Editor: Eduardo Schmitz
Una investigación desarrollada simultáneamente en once países de América Latina aportó nueva evidencia sobre la posibilidad de proteger la salud cerebral antes de que aparezcan los primeros síntomas del deterioro cognitivo. El estudio LatAm-FINGERS demostró que una intervención multidominio, estructurada y adaptada a las características culturales de la región puede mejorar significativamente el rendimiento cognitivo de adultos mayores con riesgo de demencia.
Los resultados fueron presentados el 13 de julio de 2026 en Londres, durante la Alzheimer’s Association International Conference 2026, uno de los principales encuentros científicos internacionales dedicados al Alzheimer y otras demencias. La investigación también será publicada en la revista médica The Lancet.
El ensayo incluyó a 1.065 participantes de entre 60 y 77 años y constituye el primer estudio clínico aleatorizado, multicéntrico y de gran escala realizado en América Latina para evaluar una estrategia integral de prevención del deterioro cognitivo.
Cinco áreas trabajadas al mismo tiempo
La intervención se desarrolló durante dos años y combinó cinco pilares: actividad física, alimentación saludable, control de factores cardiovasculares, entrenamiento cognitivo y socialización.
El programa no consistió únicamente en entregar consejos generales sobre bienestar. Los participantes recibieron una intervención organizada, sostenida y culturalmente adaptada a las condiciones sociales y sanitarias de los países latinoamericanos involucrados.
Este enfoque coincide con la creciente evidencia de que la protección del cerebro no depende de una única conducta. La combinación de movimiento, nutrición, estimulación mental y vínculos sociales puede contribuir a fortalecer la reserva cognitiva durante el envejecimiento.
El grupo que participó en la intervención estructurada obtuvo mejoras cognitivas un 55 % superiores a las registradas entre quienes recibieron una modalidad flexible basada en recomendaciones regulares de salud.
Mejoras en memoria, atención y funciones ejecutivas
Las diferencias no se limitaron a una medición general. Los investigadores observaron beneficios en la cognición global y en funciones específicas como la memoria episódica, la atención y las funciones ejecutivas.
La memoria episódica permite recordar experiencias y acontecimientos personales. Las funciones ejecutivas, por su parte, intervienen en la planificación, la organización, la toma de decisiones y la capacidad para adaptar la conducta ante diferentes situaciones.

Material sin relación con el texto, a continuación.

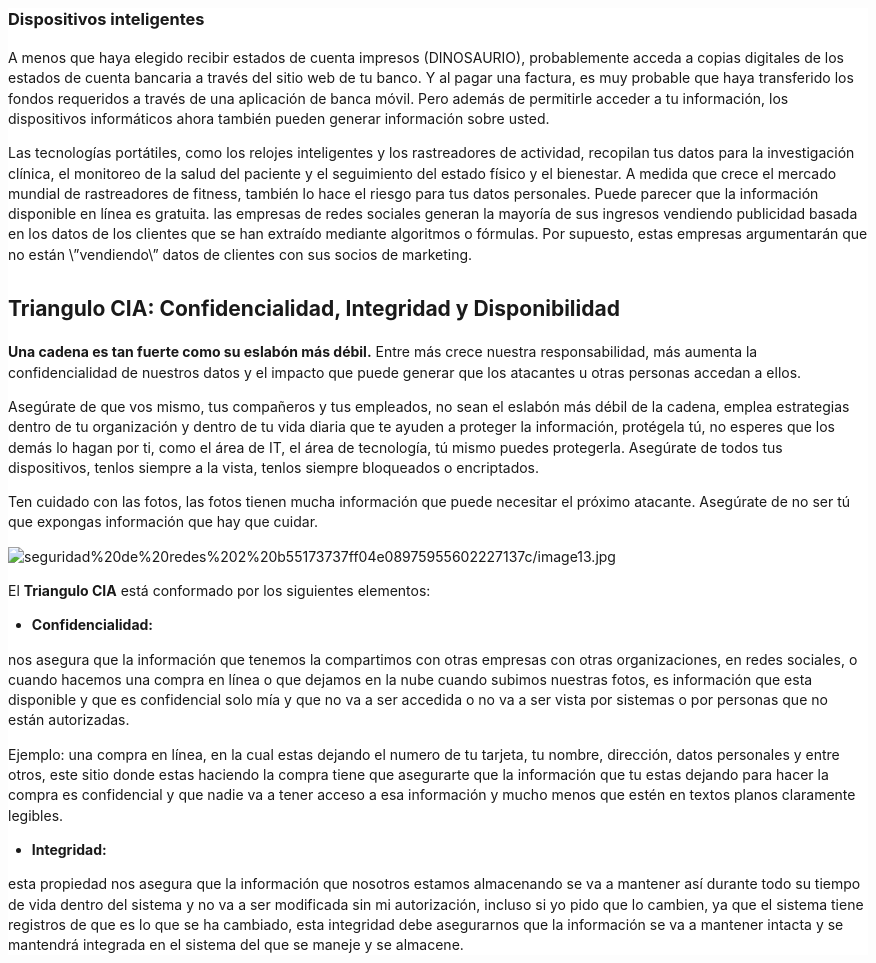 ### **Dispositivos inteligentes**

A menos que haya elegido recibir estados de cuenta impresos (DINOSAURIO), probablemente acceda a copias digitales de los estados de cuenta bancaria a través del sitio web de tu banco. Y al pagar una factura, es muy probable que haya transferido los fondos requeridos a través de una aplicación de banca móvil. Pero además de permitirle acceder a tu información, los dispositivos informáticos ahora también pueden generar información sobre usted.

Las tecnologías portátiles, como los relojes inteligentes y los rastreadores de actividad, recopilan tus datos para la investigación clínica, el monitoreo de la salud del paciente y el seguimiento del estado físico y el bienestar. A medida que crece el mercado mundial de rastreadores de fitness, también lo hace el riesgo para tus datos personales. Puede parecer que la información disponible en línea es gratuita. las empresas de redes sociales generan la mayoría de sus ingresos vendiendo publicidad basada en los datos de los clientes que se han extraído mediante algoritmos o fórmulas. Por supuesto, estas empresas argumentarán que no están \”vendiendo\” datos de clientes con sus socios de marketing.

## **Triangulo CIA: Confidencialidad, Integridad y Disponibilidad**

**Una cadena es tan fuerte como su eslabón más débil.** Entre más crece nuestra responsabilidad, más aumenta la confidencialidad de nuestros datos y el impacto que puede generar que los atacantes u otras personas accedan a ellos.

Asegúrate de que vos mismo, tus compañeros y tus empleados, no sean el eslabón más débil de la cadena, emplea estrategias dentro de tu organización y dentro de tu vida diaria que te ayuden a proteger la información, protégela tú, no esperes que los demás lo hagan por ti, como el área de IT, el área de tecnología, tú mismo puedes protegerla. Asegúrate de todos tus dispositivos, tenlos siempre a la vista, tenlos siempre bloqueados o encriptados.

Ten cuidado con las fotos, las fotos tienen mucha información que puede necesitar el próximo atacante. Asegúrate de no ser tú que expongas información que hay que cuidar.

![seguridad%20de%20redes%202%20b55173737ff04e08975955602227137c/image13.jpg](seguridad%20de%20redes%202%20b55173737ff04e08975955602227137c/image13.jpg)

El **Triangulo CIA** está conformado por los siguientes elementos:

- **Confidencialidad:**

nos asegura que la información que tenemos la compartimos con otras empresas con otras organizaciones, en redes sociales, o cuando hacemos una compra en línea o que dejamos en la nube cuando subimos nuestras fotos, es información que esta disponible y que es confidencial solo mía y que no va a ser accedida o no va a ser vista por sistemas o por personas que no están autorizadas.

Ejemplo: una compra en línea, en la cual estas dejando el numero de tu tarjeta, tu nombre, dirección, datos personales y entre otros, este sitio donde estas haciendo la compra tiene que asegurarte que la información que tu estas dejando para hacer la compra es confidencial y que nadie va a tener acceso a esa información y mucho menos que estén en textos planos claramente legibles.

- **Integridad:**

esta propiedad nos asegura que la información que nosotros estamos almacenando se va a mantener así durante todo su tiempo de vida dentro del sistema y no va a ser modificada sin mi autorización, incluso si yo pido que lo cambien, ya que el sistema tiene registros de que es lo que se ha cambiado, esta integridad debe asegurarnos que la información se va a mantener intacta y se mantendrá integrada en el sistema del que se maneje y se almacene.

LatAm-FINGERS no evaluó por separado cuánto aportó cada uno de los cinco componentes. El objetivo fue medir el efecto conjunto de una estrategia aplicada de manera simultánea y sostenida, por lo que los resultados no permiten atribuir la mejora a un hábito individual.
La doctora Lucía Crivelli, investigadora principal del proyecto en la región y jefa de Neuropsicología de FLENI, explicó que la prevención no debe plantearse como una recomendación aislada, sino como una intervención integral que pueda mantenerse en el tiempo y adaptarse a las comunidades donde será aplicada.
Más de mil participantes de once países
El estudio reunió a personas de Argentina, Bolivia, Brasil, Chile, Colombia, Costa Rica, Ecuador, México, Perú, República Dominicana y Uruguay. El 82,3 % de los participantes completó los dos años de seguimiento.
La dimensión regional representa uno de los principales aportes de la investigación. Gran parte de la evidencia disponible sobre prevención del deterioro cognitivo se había generado hasta ahora en Europa y Estados Unidos, con poblaciones, sistemas sanitarios y condiciones sociales diferentes a las de América Latina.
La participación coordinada de once países permitió aplicar un protocolo científico común y, al mismo tiempo, adaptar la intervención a las particularidades culturales de cada comunidad. De esta manera, el estudio ofrece resultados directamente relacionados con una región históricamente poco representada en la investigación internacional sobre demencia.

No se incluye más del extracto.